## WORK ORDER:
Scan the lines below for the word "number". Copy each line you find it in.

(Collection entries)
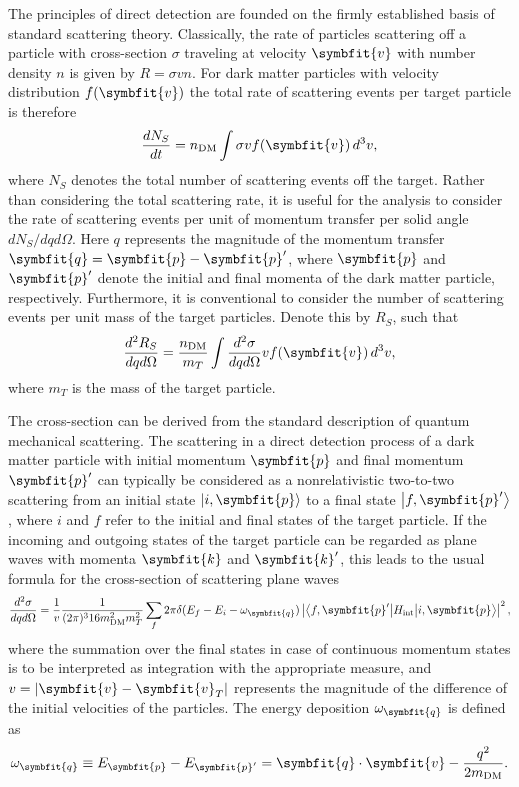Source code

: \documentclass[b5paper, 10pt, twoside]{book}
\renewcommand{\vec}[1]{\symbfit{#1}}
\newcommand{\der}[2]{\frac{d#1}{d#2}}
\newcommand{\ddder}[3]{\frac{d^2#1}{d#2d#3}}
\newcommand{\difd}{\,d}
\newcommand{\ket}[1]{\left|#1\right\rangle}
\newcommand{\brakett}[3]{\left\langle#1\middle|#2\middle|#3\right\rangle}
\begin{document}
The principles of direct detection are founded on the firmly established basis of standard scattering theory. Classically, the rate of particles scattering off a particle with cross-section $\sigma$ traveling at velocity $\vec{v}$ with number density $n$ is given by $R=\sigma vn$. For dark matter particles with velocity distribution $f(\vec{v})$ the total rate of scattering events per target particle is therefore
\begin{equation}
\der{N_S}{t}=n_\text{DM}\int\sigma vf(\vec{v})\difd^3v,
\end{equation}
where $N_S$ denotes the total number of scattering events off the target. Rather than considering the total scattering rate, it is useful for the analysis to consider the rate of scattering events per unit of momentum transfer per solid angle $dN_S/dqd\Omega$. Here $q$ represents the magnitude of the momentum transfer $\vec{q}=\vec{p}-\vec{p}'$, where $\vec{p}$ and $\vec{p}'$ denote the initial and final momenta of the dark matter particle, respectively. Furthermore, it is conventional to consider the number of scattering events per unit mass of the target particles. Denote this by $R_S$, such that
\begin{equation}
\ddder{R_S}{q}{\Omega}=\frac{n_\text{DM}}{m_T}\int\ddder{\sigma}{q}{\Omega}vf(\vec{v})\difd^3{v},
\end{equation}
where $m_T$ is the mass of the target particle.

The cross-section can be derived from the standard description of quantum mechanical scattering. The scattering in a direct detection process of a dark matter particle with initial momentum $\vec{p}$ and final momentum $\vec{p}'$ can typically be considered as a nonrelativistic two-to-two scattering from an initial state $\ket{i,\vec{p}}$ to a final state $\ket{f,\vec{p}'}$, where $i$ and $f$ refer to the initial and final states of the target particle. If the incoming and outgoing states of the target particle can be regarded as plane waves with momenta $\vec{k}$ and $\vec{k}'$, this leads to the usual formula for the cross-section of scattering plane waves
\begin{equation}
\ddder{\sigma}{q}{\Omega}=\frac{1}{v}\frac{1}{(2\pi)^3 16m_\text{DM}^2m_T^2}\sum_f2\pi\delta(E_f-E_i-\omega_{\vec{q}})\left|\brakett{f,\vec{p}'}{H_\text{int}}{i,\vec{p}}\right|^2,
\end{equation}
where the summation over the final states in case of continuous momentum states is to be interpreted as integration with the appropriate measure, and $v=|\vec{v}-\vec{v}_T|$ represents the magnitude of the difference of the initial velocities of the particles. The energy deposition $\omega_{\vec{q}}$ is defined as
\begin{equation}
\omega_{\vec{q}}\equiv E_{\vec{p}}-E_{\vec{p}'}=\vec{q}\cdot\vec{v}-\frac{q^2}{2m_\text{DM}}.
\end{equation}
\end{document}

## YOUR RESPONSE:
The principles of direct detection are founded on the firmly established basis of standard scattering theory. Classically, the rate of particles scattering off a particle with cross-section $\sigma$ traveling at velocity $\vec{v}$ with number density $n$ is given by $R=\sigma vn$. For dark matter particles with velocity distribution $f(\vec{v})$ the total rate of scattering events per target particle is therefore
where $N_S$ denotes the total number of scattering events off the target. Rather than considering the total scattering rate, it is useful for the analysis to consider the rate of scattering events per unit of momentum transfer per solid angle $dN_S/dqd\Omega$. Here $q$ represents the magnitude of the momentum transfer $\vec{q}=\vec{p}-\vec{p}'$, where $\vec{p}$ and $\vec{p}'$ denote the initial and final momenta of the dark matter particle, respectively. Furthermore, it is conventional to consider the number of scattering events per unit mass of the target particles. Denote this by $R_S$, such that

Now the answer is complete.